I moved my head a bit to get my nose clear of the shavings, and looked idly at the colour of them so close to my eyes, and simply lay where I was, feeling shapeless, feeling pulped, and stupid, and defeated.
Jelly. A living jelly. Red. On fire. Burning, in a furnace.
There was a lot of romantic rubbish written about fainting from pain, I thought. One absolutely tended not to, because there was no provision for it in nature. The mechanics were missing. There were no fail-safe cut-offs on sensory nerves: they went right on passing the message for as long as the message was there to pass. No other system had evolved, because through millennia it had been unnecessary. It was only man, the most savage of animals, who inflicted pain for its own sake on his fellows.
I thought: I did manage it once, for a short time, after very much too long. I thought: this isn't as bad as that, so I'm going to stay here awake, so I may as well find something to think about. If one couldn't stop the message passing, one could distract the receptors from paying much attention, as in acupuncture; and over the years I'd had a lot of practice.
I thought about a night I'd spent once where I could see a hospital clock. To distract myself from a high state of awfulness I'd spent the time counting. If I shut my eyes and counted for five minutes, five minutes would be gone: and every time I opened my eyes to check, it was only four minutes; and it had been a very long night. I could do better than that, nowadays.
I thought about John Viking in his balloon, and imagined him scudding across the sky, his blue eyes blazing with the glee of breaking safety regulations like bubbles.

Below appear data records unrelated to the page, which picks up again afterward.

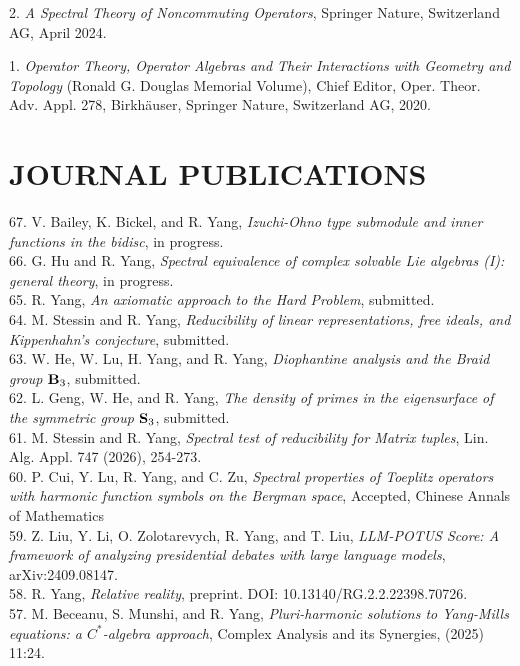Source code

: \documentclass[12pt]{res} %
\begin{document}
\begin{resume}
\vspace{5mm}

2. {\em A Spectral Theory of Noncommuting Operators}, Springer Nature, Switzerland AG, April 2024.

1. {\em Operator Theory, Operator Algebras and Their Interactions with Geometry and Topology} (Ronald G. Douglas Memorial Volume), Chief Editor, Oper. Theor. Adv. Appl. 278, Birkh\"auser, Springer Nature, Switzerland AG, 2020.

\section{JOURNAL PUBLICATIONS}

\vspace{5mm}
67. V. Bailey, K. Bickel, and R. Yang, {\em Izuchi-Ohno type submodule and inner functions in the bidisc}, in progress.\\
66. G. Hu and R. Yang, {\em Spectral equivalence of complex solvable Lie algebras (I): general theory}, in progress.\\
65. R. Yang, {\em An axiomatic approach to the Hard Problem}, submitted.\\
64. M. Stessin and R. Yang, {\em Reducibility of linear representations, free ideals, and Kippenhahn's conjecture}, submitted.\\
63. W. He, W. Lu, H. Yang, and R. Yang, {\em Diophantine analysis and the Braid group ${\bf B}_3$}, submitted.\\
62. L. Geng, W. He, and R. Yang, {\em The density of primes in the eigensurface of the symmetric group ${\bf S}_3$}, submitted.\\
61. M. Stessin and R. Yang, {\em Spectral test of reducibility for Matrix tuples}, Lin. Alg. Appl. 747 (2026), 254-273.\\
60. P. Cui, Y. Lu, R. Yang, and C. Zu, {\em Spectral  properties of Toeplitz operators with harmonic function symbols on the Bergman space}, Accepted, Chinese Annals of Mathematics\\
59. Z. Liu, Y. Li, O. Zolotarevych, R. Yang, and T. Liu, {\em LLM-POTUS Score: A framework of analyzing presidential debates with large language models}, arXiv:2409.08147.\\
58. R. Yang, {\em Relative reality}, preprint. DOI: 10.13140/RG.2.2.22398.70726.\\
57. M. Beceanu, S. Munshi, and R. Yang, {\em Pluri-harmonic solutions to Yang-Mills equations: a $C^*$-algebra approach}, Complex Analysis and its Synergies, (2025) 11:24.\\

\end{resume}
\end{document}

I thought about Flotilla on the gallops at Newmarket, and winning the Dante Stakes at York. I thought about races I'd ridden in, and won, and lost; and I thought about Louise, a good deal about Louise and fourposter beds.
Afterwards I reckoned that Chico and I had lain there without moving for over an hour, though I hadn't any clear idea of it at the time. The first sharp intrusion of the uncomfortable present was the noise of the bolt clicking open on the outside of the door, and the grinding noise as the door itself rolled partially open. They were going to dump us, they'd said, after dark; but it wasn't yet dark.
Footsteps made no sound on that soft surface, so that the first thing I heard was a voice.
'Are you asleep?'
'No,' I said.
I shifted my head back a bit and saw little Mark squatting there on his heels, in his pyjamas, studying me with six-year-old concern. Beyond him, the door, open enough to let his small body through. On the other side of the door, out in the yard, the Land Rover.
'Go and see if my friend's awake,' I said.
'O. K.'
He straightened his legs and went over to Chico, and I'd got myself up from flat to kneeling by the time he returned with his report.
'He's asleep,' he said, looking at me anxiously. 'Your face is all wet. Are you hot?'
'Does your Dad know you're down here?' I said. 'No he doesn't. I had to go to bed early, but I heard a lot of shouting. I was frightened, I think.'
'Where's your Dad now?' I said. 'He's in the sitting room with those friends. He's hurt his face and he's bloody angry.'
I practically smiled. 'Anything else?'
'Mum was saying what did he expect, and they were all having drinks.'
He thought a bit. 'One of the friends said his ear-drum was burst.' 'If I were you,' I said, 'I'd go straight back to bed and not let them catch you out here. Otherwise your Dad might be bloody angry with you too, and that wouldn't be much fun, I shouldn't think.'
He shook his head.
'Goodnight, then,' I said.
'Goodnight.'
'And leave the door open,' I said. I'll shut it.'
'All right.' He gave me a trusting and slightly conspiratorial smile, and crept out of the doorway to sneak back to bed. I got to my feet and staggered around a bit, and made it to the door. The Land Rover stood there about ten feet away. If the keys were in it, I thought, why wait to be dumped? Ten steps. Leant against the grey-green bodywork, and looked through the glass.
Keys. In the ignition.
I went back into the riding school and over to Chico, and knelt beside him because it was a lot less demanding than bending.